The obvious reason is that people don’t believe in God. So hearing “God wanted me to do it” comes across as, “I did it because The Octopus King, mighty are his suckered arms, hath willed it.” It sounds nuts.
But I think it also points to something possibly even sadder than not believing in God: They don’t realize that what we are supposed to have with God is a relationship. A real, literal relationship, something with give and take and affection and humor, sacrifice and insight and gratitude, something that any normal human being would recognize as a relationship. This is what we are supposed to have with God.
And yes, sometimes he asks us to do things. Very often, the things he asks us to do end up being the things we ourselves need.
Why do so many non-Christians fail to see this? Partly because of the hypocritical example of famous Christians. There’s no doubt about that: If you’re on TV and you make a point of saying you’re Christian, there is a chance you are about to do something vicious and cruel. That doesn’t help.

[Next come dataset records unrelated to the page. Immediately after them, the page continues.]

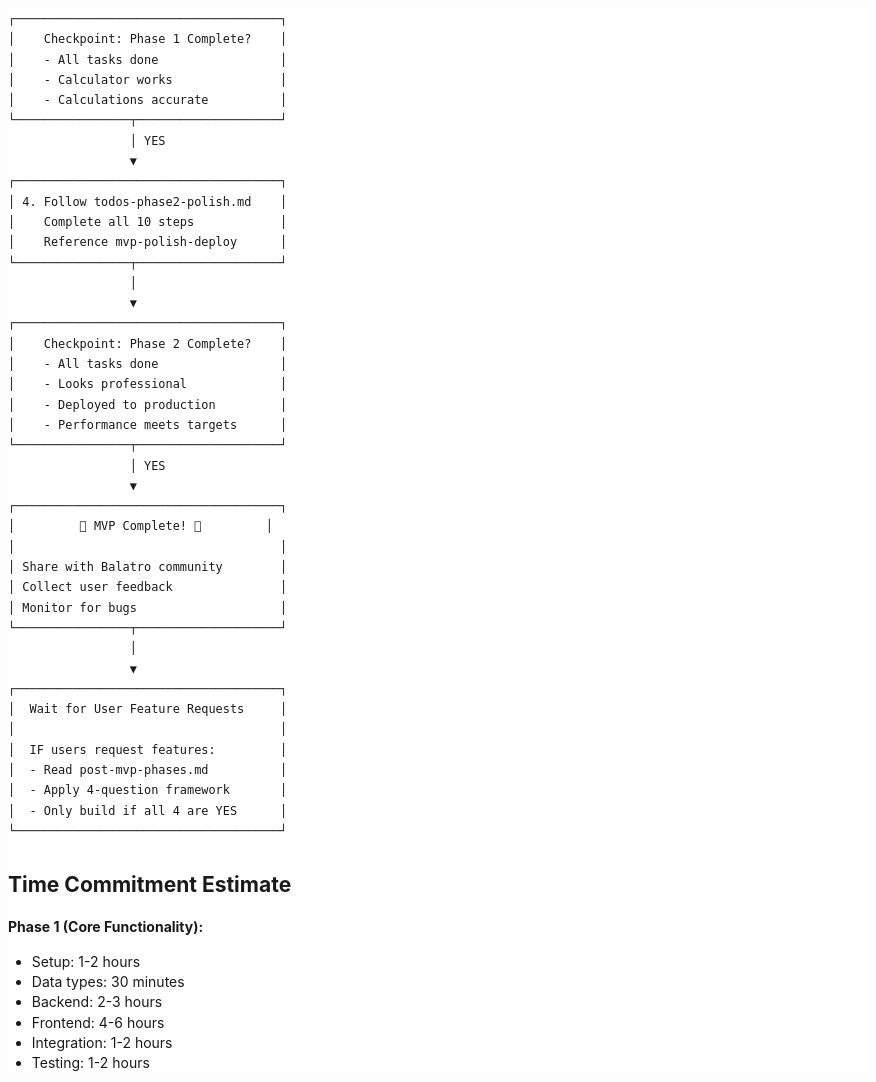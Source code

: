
 ```
┌─────────────────────────────────────┐
│    Checkpoint: Phase 1 Complete?    │
│    - All tasks done                 │
│    - Calculator works               │
│    - Calculations accurate          │
└────────────────┬────────────────────┘
                 │ YES
                 ▼
┌─────────────────────────────────────┐
│ 4. Follow todos-phase2-polish.md    │
│    Complete all 10 steps            │
│    Reference mvp-polish-deploy      │
└────────────────┬────────────────────┘
                 │
                 ▼
┌─────────────────────────────────────┐
│    Checkpoint: Phase 2 Complete?    │
│    - All tasks done                 │
│    - Looks professional             │
│    - Deployed to production         │
│    - Performance meets targets      │
└────────────────┬────────────────────┘
                 │ YES
                 ▼
┌─────────────────────────────────────┐
│         🎉 MVP Complete! 🎉         │
│                                     │
│ Share with Balatro community        │
│ Collect user feedback               │
│ Monitor for bugs                    │
└────────────────┬────────────────────┘
                 │
                 ▼
┌─────────────────────────────────────┐
│  Wait for User Feature Requests     │
│                                     │
│  IF users request features:         │
│  - Read post-mvp-phases.md          │
│  - Apply 4-question framework       │
│  - Only build if all 4 are YES      │
└─────────────────────────────────────┘
```

## Time Commitment Estimate

**Phase 1 (Core Functionality):**
- Setup: 1-2 hours
- Data types: 30 minutes
- Backend: 2-3 hours
- Frontend: 4-6 hours
- Integration: 1-2 hours
- Testing: 1-2 hours
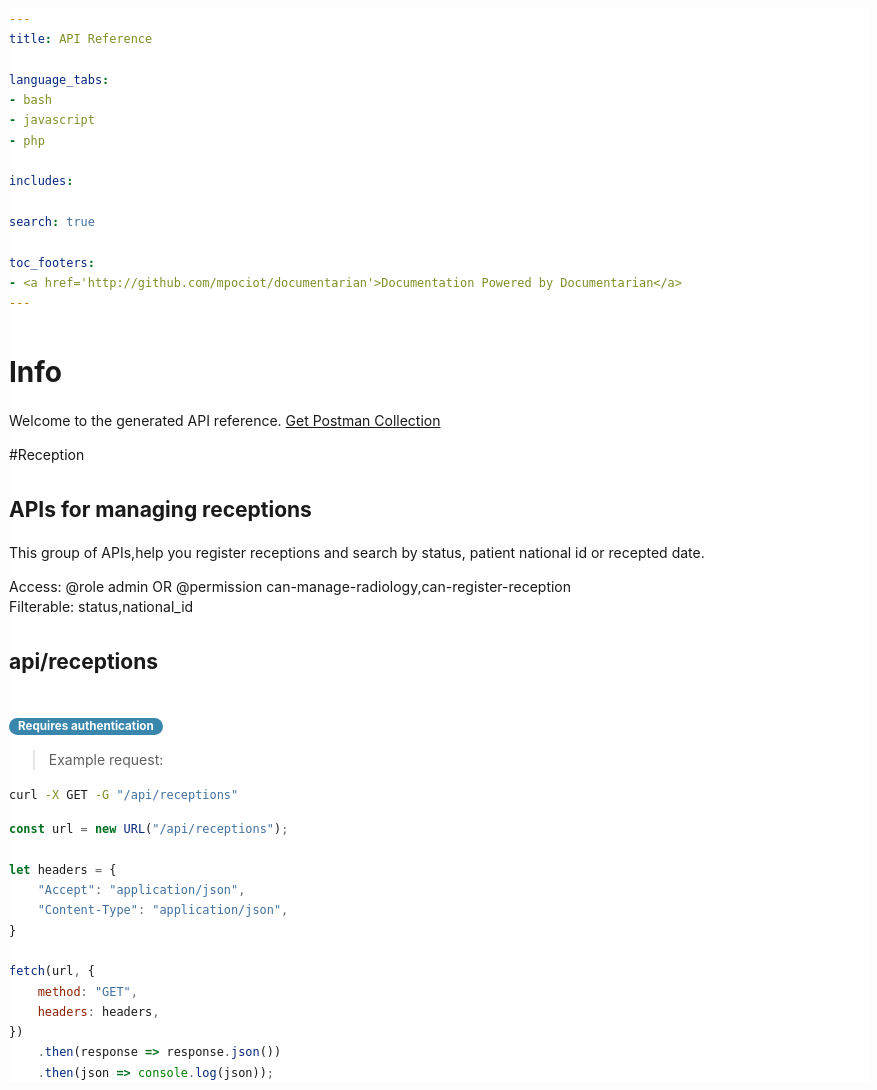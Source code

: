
 ```yaml
---
title: API Reference

language_tabs:
- bash
- javascript
- php

includes:

search: true

toc_footers:
- <a href='http://github.com/mpociot/documentarian'>Documentation Powered by Documentarian</a>
---
```


# Info

Welcome to the generated API reference.
[Get Postman Collection](http://localhost/api/docs/collection.json)



#Reception

## APIs for managing receptions

This group of APIs,help you register receptions and 
search by status, patient national id or recepted date.

<aside class="notice"> 
  Access: @role admin OR @permission can-manage-radiology,can-register-reception
</aside>
<aside class="notice"> 
  Filterable: status,national_id
</aside>

## api/receptions
<br><small style="padding: 1px 9px 2px;font-weight: bold;white-space: nowrap;color: #ffffff;-webkit-border-radius: 9px;-moz-border-radius: 9px;border-radius: 9px;background-color: #3a87ad;">Requires authentication</small>
> Example request:

```bash
curl -X GET -G "/api/receptions" 
```
```javascript
const url = new URL("/api/receptions");

let headers = {
    "Accept": "application/json",
    "Content-Type": "application/json",
}

fetch(url, {
    method: "GET",
    headers: headers,
})
    .then(response => response.json())
    .then(json => console.log(json));
```
```php

```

But the other reason is that Christians also don’t see it. Believers of good will, who are genuinely trying to live a decent, moral life, often do not understand that a true relationship with God is what we are seeking. They simply don’t realize it, and they think that long-ingrained habits of resentment, rebellion, bitterness, guilt and fear—or simply sterile distance—are what a relationship with God always looks like.
If this is where we’re at, what can be done?
The place where the woman in Humans of New York starts her story would not be a bad place for anyone to start. She is frustrated; she decides to do something about it. The thing she does is think about what other people need, and then she goes for it.
I would bet the young woman’s relationship with God and her relationship with other people are not really different things.
That is how we build a relationship with God: by building relationships with other people. And that is how we secure help for ourselves: by serving God. It’s all the same thing, and should all feel recognizably like the same thing.
It is not automatic from there. You don’t just do a good deed, and then, boom, you’re best friends with the Lord. But it is not possible to have a meaningful relationship with God without at least trying to serve other people. A young woman who serves others because God wants her to is not thinking poorly of herself. She simply knows God is the source of goodness, of help, of comfort and of love, and if you want to help someone who is thirsty, you have to draw from a well which is from God. Which is God.
Serving other people is how you serve God. And serving other people, pouring yourself out for them, is how you circle around one day, tired and thirsty, and find the reservoir overflowing, waiting for you. It’s all the same thing.